As for c)with Heat Duty required we are supposed to use the equation Q=mass flowrate*specific heat*delta T
in our case heat duty transfer rate Q=m*c*(Tout-Tin)

We will take the cp as the cp of (10+80) degrees /2 so we will look in table for cp of 45 degrees celsius
As the value for cp is not there , and it is for values such as 44 and 46 degrees celsius we will have to linear interpolate.

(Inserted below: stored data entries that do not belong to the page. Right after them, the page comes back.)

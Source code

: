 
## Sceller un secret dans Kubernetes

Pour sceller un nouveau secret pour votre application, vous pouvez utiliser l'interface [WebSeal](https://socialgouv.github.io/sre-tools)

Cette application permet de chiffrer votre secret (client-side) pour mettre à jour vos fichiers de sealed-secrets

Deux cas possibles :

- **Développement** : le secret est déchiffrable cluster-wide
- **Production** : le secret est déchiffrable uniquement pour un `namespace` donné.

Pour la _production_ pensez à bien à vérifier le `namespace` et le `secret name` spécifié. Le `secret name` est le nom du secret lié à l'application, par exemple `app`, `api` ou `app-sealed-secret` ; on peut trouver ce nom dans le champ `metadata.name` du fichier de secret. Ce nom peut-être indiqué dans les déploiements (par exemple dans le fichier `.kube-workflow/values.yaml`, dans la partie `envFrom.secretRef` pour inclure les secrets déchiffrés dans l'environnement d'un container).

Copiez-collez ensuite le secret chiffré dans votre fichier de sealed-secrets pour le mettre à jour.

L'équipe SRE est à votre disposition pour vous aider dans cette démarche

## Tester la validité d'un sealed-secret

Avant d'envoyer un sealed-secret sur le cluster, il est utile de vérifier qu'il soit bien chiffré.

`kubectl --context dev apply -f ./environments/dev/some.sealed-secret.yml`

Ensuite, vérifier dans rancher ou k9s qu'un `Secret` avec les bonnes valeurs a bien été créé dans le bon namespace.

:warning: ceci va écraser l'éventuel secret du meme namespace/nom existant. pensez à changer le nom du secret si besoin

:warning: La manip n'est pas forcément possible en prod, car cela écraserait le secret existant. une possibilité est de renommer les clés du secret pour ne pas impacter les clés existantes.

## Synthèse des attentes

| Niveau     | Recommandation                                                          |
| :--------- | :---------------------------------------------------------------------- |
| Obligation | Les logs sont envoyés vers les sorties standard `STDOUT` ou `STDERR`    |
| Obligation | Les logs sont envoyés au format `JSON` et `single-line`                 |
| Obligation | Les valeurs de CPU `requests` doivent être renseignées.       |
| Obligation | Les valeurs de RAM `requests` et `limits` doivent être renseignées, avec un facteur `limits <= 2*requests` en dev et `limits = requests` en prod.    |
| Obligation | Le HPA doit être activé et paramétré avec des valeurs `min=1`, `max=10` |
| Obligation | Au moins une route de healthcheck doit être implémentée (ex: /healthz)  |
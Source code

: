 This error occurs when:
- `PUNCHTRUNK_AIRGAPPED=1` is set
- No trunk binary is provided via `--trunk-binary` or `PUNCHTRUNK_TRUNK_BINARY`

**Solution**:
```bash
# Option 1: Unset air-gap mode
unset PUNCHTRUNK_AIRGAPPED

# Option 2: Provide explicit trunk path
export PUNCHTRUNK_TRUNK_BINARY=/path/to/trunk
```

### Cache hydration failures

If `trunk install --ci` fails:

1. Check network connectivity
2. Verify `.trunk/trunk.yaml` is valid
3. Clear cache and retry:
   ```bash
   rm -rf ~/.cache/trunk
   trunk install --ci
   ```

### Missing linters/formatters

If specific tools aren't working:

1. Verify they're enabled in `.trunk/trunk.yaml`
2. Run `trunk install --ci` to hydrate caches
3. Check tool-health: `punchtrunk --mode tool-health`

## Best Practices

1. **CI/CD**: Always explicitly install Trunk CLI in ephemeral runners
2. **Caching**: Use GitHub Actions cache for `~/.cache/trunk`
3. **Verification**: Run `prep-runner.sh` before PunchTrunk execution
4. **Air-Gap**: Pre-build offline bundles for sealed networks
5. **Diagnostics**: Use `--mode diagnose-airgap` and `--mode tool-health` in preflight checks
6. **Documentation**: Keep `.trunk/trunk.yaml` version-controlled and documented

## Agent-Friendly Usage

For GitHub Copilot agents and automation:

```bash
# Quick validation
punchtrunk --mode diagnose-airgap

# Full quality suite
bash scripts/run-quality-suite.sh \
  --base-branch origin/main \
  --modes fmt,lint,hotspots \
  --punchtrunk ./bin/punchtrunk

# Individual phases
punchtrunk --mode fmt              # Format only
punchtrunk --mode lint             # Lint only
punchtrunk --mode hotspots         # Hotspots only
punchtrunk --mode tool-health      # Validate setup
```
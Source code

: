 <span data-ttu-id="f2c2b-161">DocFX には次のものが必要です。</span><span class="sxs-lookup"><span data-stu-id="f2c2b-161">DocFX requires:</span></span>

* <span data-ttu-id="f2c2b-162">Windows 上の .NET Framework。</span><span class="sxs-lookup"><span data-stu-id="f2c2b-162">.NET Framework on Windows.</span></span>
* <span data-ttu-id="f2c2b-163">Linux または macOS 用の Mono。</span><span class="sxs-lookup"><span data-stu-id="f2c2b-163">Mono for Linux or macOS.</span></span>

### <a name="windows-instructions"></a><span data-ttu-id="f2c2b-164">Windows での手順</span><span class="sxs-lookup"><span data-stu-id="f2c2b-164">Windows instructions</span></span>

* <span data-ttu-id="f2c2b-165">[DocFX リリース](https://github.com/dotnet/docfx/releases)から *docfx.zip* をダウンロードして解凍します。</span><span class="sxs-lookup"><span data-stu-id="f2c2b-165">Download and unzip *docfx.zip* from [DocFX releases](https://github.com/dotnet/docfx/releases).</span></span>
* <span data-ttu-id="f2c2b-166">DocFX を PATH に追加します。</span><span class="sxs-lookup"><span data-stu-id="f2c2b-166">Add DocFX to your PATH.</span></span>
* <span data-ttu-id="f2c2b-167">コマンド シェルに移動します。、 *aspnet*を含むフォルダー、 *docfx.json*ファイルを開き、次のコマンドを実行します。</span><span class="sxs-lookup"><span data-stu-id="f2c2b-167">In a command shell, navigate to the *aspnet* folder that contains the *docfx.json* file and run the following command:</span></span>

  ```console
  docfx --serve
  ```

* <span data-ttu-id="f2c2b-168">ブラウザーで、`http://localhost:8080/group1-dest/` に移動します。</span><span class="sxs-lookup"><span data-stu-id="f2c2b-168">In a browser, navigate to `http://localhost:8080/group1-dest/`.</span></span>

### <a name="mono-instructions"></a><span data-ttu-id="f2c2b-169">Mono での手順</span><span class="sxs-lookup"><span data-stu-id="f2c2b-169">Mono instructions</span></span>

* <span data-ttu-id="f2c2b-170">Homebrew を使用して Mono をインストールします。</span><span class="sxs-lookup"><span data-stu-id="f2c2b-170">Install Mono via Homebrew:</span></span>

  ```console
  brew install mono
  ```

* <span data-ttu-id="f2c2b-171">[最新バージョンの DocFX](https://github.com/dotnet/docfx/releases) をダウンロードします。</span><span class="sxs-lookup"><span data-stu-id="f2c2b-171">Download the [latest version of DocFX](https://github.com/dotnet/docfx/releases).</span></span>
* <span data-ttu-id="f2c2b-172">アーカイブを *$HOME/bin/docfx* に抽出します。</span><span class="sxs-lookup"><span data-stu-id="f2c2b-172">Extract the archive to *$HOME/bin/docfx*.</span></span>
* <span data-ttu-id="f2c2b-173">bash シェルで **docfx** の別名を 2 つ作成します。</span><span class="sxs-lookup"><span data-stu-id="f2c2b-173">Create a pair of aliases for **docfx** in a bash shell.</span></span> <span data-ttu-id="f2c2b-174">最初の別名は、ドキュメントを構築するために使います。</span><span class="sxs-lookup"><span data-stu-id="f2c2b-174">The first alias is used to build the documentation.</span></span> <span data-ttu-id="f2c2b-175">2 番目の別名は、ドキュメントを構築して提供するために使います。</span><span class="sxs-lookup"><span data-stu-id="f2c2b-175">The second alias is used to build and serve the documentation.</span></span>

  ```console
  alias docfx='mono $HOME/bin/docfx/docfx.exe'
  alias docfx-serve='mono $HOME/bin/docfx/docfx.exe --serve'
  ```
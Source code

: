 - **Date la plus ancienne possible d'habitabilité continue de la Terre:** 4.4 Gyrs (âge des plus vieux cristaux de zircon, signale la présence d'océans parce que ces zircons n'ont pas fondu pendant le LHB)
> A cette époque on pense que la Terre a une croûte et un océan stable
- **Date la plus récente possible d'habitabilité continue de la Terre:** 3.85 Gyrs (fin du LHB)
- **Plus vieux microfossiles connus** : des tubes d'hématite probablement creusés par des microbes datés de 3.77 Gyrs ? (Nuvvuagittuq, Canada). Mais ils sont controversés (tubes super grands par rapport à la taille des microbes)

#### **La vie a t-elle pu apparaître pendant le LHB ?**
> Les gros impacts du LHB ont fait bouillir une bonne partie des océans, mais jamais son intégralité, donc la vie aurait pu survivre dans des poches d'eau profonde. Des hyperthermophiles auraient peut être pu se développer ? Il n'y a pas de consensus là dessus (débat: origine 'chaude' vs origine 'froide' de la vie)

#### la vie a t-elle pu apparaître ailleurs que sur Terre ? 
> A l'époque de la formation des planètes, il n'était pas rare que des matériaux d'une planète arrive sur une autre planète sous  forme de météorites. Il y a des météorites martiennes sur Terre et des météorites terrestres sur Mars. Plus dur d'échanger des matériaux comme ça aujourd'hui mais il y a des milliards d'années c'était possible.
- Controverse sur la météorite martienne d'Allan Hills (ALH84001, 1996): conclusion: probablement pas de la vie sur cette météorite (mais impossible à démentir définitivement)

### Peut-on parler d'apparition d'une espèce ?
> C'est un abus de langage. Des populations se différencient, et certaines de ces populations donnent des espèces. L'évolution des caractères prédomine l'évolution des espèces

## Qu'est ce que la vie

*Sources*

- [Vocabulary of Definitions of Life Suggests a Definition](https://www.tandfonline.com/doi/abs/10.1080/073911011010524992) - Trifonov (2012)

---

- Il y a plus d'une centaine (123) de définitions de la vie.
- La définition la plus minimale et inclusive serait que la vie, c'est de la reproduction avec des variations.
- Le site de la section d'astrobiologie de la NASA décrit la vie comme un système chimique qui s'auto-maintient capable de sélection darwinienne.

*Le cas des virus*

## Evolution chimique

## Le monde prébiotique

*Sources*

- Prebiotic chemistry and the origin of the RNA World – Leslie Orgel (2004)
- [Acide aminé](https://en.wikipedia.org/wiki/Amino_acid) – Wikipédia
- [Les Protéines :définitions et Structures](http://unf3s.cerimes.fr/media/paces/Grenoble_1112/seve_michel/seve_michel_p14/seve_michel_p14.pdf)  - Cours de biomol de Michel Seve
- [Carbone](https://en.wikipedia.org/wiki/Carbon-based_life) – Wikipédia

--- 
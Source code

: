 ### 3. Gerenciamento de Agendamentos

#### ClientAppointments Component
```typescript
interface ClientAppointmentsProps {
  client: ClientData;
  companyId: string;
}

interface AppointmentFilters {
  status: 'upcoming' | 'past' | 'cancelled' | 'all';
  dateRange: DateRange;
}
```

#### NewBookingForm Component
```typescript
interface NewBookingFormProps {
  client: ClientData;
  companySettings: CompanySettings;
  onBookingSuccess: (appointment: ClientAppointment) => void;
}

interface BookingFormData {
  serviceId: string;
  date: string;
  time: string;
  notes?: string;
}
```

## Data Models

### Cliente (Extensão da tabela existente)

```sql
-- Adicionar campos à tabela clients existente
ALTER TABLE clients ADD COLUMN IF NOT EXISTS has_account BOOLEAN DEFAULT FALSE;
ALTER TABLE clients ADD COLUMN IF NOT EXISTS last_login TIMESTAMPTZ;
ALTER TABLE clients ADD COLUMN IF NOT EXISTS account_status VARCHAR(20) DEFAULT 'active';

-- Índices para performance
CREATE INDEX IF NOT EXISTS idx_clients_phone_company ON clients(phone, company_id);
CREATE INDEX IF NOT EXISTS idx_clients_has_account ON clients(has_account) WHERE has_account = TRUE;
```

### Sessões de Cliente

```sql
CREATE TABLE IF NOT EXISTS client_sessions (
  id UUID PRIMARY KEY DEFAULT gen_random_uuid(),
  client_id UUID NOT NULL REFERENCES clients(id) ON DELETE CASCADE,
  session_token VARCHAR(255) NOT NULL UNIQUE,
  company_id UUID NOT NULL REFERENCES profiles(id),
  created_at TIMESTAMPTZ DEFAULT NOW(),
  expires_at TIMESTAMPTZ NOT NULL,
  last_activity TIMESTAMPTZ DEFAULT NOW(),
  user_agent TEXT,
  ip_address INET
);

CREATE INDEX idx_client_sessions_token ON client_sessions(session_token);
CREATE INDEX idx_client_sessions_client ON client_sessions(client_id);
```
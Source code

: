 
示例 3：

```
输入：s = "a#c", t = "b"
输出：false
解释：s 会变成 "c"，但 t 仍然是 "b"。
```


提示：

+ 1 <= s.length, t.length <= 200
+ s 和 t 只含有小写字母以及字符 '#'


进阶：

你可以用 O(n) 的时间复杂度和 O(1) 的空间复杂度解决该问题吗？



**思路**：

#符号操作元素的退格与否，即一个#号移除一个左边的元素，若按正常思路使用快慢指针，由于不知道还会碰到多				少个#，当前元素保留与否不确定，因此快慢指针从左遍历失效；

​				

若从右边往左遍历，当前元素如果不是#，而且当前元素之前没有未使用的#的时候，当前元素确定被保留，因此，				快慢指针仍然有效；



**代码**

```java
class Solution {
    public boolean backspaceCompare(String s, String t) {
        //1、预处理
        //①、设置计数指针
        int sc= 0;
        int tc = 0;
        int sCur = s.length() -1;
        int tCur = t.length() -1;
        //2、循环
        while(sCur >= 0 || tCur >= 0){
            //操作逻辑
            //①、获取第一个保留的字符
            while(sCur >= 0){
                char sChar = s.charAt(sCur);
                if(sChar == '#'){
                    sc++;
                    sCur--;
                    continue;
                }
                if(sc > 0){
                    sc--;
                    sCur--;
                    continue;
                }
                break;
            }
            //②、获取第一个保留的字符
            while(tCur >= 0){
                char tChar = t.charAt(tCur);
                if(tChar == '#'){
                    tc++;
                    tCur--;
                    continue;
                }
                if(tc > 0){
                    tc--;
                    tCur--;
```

Hence cp at 45 deg Celsius=4179.5(I could have estimated it as 4180, but I wanted to be more precise)
Furthermore it is not required to transform Celsius to Kelvin because the difference(delta T) would be the same , so I would leave it in Celsius.

so we have everything as it follows:
m=0.2 kg/s
cp=4179.5 J/Kg*K
Tout=T2=80 degrees Celsius
Tin=T1=10 degrees Celsius

We know Q=m*c*(Tout-Tin)
hence Q=0.2*4179.5*(80-10)
Q=58513 J (Which is the heat duty required to raise water from 10 degrees Celsius to 80 degrees Celsius)
 
That's right, except the 'per second' from the mass flow rate went missing. the answer should be joules per second (aka Watts).
Any questions about the next questions?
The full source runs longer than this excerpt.